--- DATA IN THIS EXERCISE ---
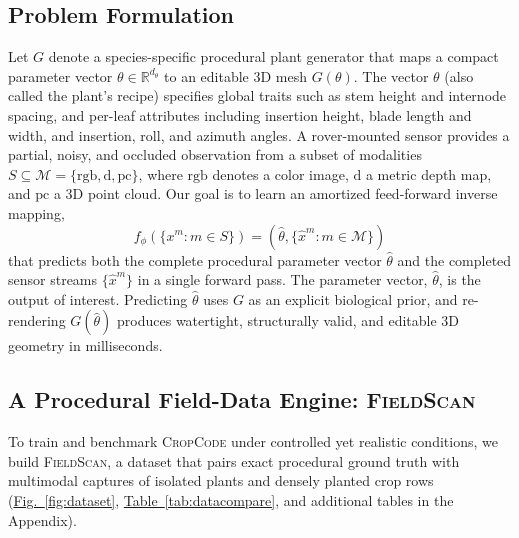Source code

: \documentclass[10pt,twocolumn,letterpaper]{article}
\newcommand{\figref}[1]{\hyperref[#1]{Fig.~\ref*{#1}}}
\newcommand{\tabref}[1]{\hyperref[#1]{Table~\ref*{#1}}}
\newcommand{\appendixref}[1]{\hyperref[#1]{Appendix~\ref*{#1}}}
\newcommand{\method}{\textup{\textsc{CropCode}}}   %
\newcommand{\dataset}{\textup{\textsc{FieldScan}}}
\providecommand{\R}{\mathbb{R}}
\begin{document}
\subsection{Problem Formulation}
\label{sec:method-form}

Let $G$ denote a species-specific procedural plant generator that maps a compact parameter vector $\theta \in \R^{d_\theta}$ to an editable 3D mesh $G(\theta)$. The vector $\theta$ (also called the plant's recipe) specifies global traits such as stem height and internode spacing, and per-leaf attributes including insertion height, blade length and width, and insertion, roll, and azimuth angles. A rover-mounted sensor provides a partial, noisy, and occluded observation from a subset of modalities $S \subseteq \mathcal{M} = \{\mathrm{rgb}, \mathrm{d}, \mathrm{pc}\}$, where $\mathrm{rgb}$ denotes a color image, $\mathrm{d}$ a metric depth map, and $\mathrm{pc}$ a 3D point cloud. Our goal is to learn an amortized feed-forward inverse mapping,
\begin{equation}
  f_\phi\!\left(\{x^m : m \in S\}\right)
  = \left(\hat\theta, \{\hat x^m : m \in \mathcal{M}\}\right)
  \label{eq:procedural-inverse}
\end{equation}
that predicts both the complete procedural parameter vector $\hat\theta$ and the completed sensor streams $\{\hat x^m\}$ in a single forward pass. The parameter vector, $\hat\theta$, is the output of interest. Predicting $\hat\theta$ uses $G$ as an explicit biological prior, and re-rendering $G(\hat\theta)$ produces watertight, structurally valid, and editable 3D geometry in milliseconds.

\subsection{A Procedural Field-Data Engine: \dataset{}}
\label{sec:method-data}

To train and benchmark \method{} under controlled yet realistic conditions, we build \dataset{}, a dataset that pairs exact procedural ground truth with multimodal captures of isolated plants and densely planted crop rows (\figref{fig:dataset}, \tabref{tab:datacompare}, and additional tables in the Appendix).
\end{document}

==

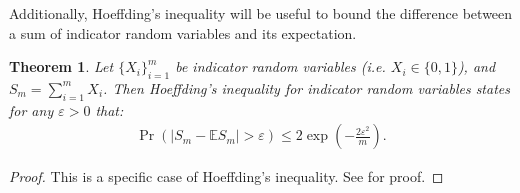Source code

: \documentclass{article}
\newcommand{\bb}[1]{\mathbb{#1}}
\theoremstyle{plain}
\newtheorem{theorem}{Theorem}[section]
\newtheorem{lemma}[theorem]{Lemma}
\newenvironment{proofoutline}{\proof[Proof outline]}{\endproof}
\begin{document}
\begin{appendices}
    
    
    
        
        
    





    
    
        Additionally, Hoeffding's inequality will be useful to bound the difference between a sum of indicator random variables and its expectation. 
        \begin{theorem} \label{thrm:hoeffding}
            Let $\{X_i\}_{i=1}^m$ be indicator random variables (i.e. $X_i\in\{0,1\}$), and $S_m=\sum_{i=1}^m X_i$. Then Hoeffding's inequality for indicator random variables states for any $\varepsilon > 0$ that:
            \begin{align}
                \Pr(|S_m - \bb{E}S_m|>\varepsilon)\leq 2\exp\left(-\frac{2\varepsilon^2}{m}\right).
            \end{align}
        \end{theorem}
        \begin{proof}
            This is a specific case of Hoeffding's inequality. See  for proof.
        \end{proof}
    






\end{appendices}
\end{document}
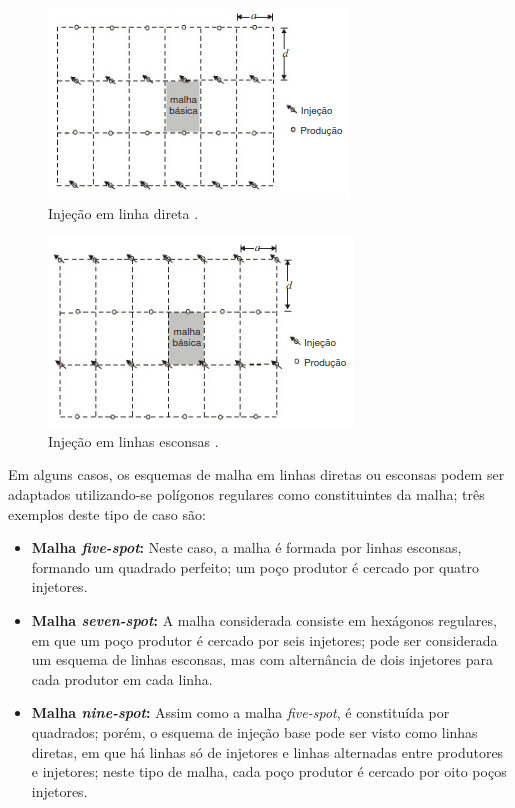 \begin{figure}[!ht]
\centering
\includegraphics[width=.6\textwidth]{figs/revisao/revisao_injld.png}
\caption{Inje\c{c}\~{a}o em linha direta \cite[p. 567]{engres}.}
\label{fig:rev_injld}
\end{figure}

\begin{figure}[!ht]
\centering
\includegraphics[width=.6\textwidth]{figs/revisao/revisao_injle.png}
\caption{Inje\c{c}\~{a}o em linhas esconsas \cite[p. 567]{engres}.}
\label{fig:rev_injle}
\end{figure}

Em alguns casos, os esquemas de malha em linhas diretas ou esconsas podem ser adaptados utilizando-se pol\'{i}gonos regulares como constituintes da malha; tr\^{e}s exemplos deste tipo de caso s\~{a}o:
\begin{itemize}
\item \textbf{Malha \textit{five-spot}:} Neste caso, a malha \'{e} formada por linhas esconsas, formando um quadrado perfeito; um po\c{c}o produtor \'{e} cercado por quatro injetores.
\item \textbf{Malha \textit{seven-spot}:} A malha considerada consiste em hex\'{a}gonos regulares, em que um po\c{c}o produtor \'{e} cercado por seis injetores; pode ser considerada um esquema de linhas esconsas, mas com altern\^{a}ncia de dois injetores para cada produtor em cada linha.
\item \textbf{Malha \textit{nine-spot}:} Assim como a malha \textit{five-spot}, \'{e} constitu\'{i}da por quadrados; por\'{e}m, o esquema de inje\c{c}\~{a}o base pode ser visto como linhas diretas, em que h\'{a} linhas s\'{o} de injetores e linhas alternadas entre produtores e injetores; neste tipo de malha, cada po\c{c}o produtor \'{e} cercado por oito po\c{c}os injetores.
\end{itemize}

==

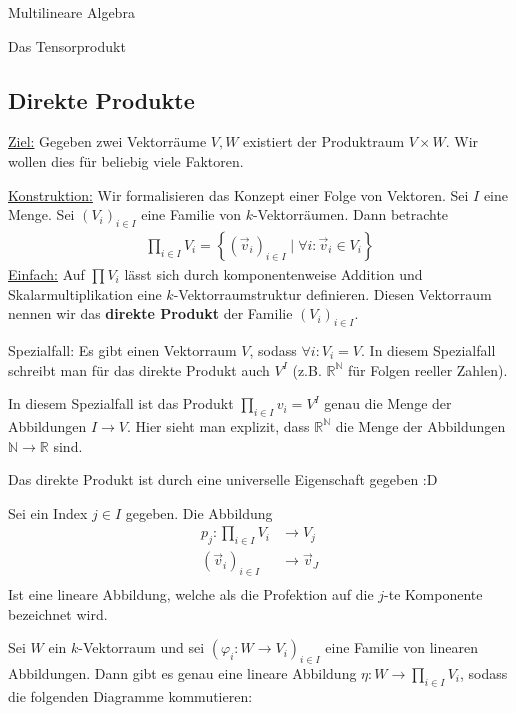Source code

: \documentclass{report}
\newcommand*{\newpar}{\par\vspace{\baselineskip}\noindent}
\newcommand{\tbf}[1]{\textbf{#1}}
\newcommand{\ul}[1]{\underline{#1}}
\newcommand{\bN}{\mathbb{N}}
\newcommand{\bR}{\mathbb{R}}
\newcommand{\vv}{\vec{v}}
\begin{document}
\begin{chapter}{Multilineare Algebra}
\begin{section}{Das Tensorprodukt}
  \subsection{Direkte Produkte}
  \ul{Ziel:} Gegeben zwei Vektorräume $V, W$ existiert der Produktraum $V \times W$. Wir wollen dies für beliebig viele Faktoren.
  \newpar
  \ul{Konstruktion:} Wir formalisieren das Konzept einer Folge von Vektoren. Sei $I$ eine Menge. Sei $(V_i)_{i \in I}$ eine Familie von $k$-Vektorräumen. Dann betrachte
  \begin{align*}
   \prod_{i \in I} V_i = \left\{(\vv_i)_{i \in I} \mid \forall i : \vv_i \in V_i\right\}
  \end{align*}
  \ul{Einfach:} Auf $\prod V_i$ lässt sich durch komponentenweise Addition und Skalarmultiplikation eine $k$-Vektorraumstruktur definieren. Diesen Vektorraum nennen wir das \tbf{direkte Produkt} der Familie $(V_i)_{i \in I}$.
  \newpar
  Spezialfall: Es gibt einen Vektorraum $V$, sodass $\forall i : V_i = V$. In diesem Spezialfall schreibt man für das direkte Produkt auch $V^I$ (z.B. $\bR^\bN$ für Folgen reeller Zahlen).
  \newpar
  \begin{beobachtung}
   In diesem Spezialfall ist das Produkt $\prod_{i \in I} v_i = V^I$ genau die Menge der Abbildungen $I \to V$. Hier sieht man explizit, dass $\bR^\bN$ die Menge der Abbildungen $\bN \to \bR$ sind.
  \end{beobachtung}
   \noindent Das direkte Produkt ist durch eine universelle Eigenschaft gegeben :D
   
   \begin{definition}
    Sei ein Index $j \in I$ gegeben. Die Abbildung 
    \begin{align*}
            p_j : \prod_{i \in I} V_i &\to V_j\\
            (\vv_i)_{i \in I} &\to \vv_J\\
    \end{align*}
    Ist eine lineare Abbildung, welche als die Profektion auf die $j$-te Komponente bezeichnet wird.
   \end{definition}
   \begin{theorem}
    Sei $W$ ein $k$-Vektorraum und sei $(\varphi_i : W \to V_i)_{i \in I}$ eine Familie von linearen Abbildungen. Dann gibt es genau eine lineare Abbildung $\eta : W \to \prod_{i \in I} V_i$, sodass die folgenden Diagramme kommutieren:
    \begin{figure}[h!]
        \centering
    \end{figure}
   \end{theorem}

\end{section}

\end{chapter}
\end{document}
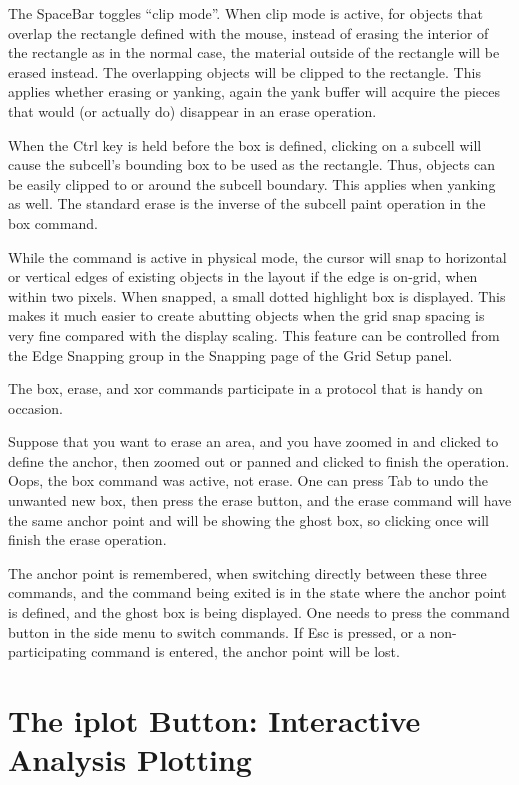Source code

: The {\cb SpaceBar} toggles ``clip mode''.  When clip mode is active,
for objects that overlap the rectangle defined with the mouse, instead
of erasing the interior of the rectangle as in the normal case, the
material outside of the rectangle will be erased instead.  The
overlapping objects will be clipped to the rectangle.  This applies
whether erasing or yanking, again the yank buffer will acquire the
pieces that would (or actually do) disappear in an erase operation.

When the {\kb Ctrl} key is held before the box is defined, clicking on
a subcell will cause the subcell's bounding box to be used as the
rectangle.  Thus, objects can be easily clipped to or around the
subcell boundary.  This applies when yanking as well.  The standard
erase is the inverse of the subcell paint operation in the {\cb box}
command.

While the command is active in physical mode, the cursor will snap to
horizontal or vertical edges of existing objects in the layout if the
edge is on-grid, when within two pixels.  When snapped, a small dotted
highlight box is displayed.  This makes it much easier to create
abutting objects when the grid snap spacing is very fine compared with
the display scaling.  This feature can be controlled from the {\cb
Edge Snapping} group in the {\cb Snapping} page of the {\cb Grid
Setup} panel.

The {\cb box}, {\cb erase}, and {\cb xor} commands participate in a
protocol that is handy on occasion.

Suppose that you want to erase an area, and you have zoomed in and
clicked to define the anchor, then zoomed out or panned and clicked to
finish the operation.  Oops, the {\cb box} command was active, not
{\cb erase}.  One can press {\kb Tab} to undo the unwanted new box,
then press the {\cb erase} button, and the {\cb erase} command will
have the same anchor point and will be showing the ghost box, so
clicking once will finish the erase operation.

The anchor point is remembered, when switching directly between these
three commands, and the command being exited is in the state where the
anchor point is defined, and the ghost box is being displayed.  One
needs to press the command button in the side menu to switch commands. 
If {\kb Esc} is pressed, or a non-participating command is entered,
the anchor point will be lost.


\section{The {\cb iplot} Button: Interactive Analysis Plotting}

--- TASK DETAILS ---
Given the records above, reproduce precisely and only the lines between the line holding "three commands, and" and the line holding "Button: Interactive Analysis", inclusive.

--- YOUR RESPONSE ---
three commands, and the command being exited is in the state where the
anchor point is defined, and the ghost box is being displayed.  One
needs to press the command button in the side menu to switch commands. 
If {\kb Esc} is pressed, or a non-participating command is entered,
the anchor point will be lost.


\section{The {\cb iplot} Button: Interactive Analysis Plotting}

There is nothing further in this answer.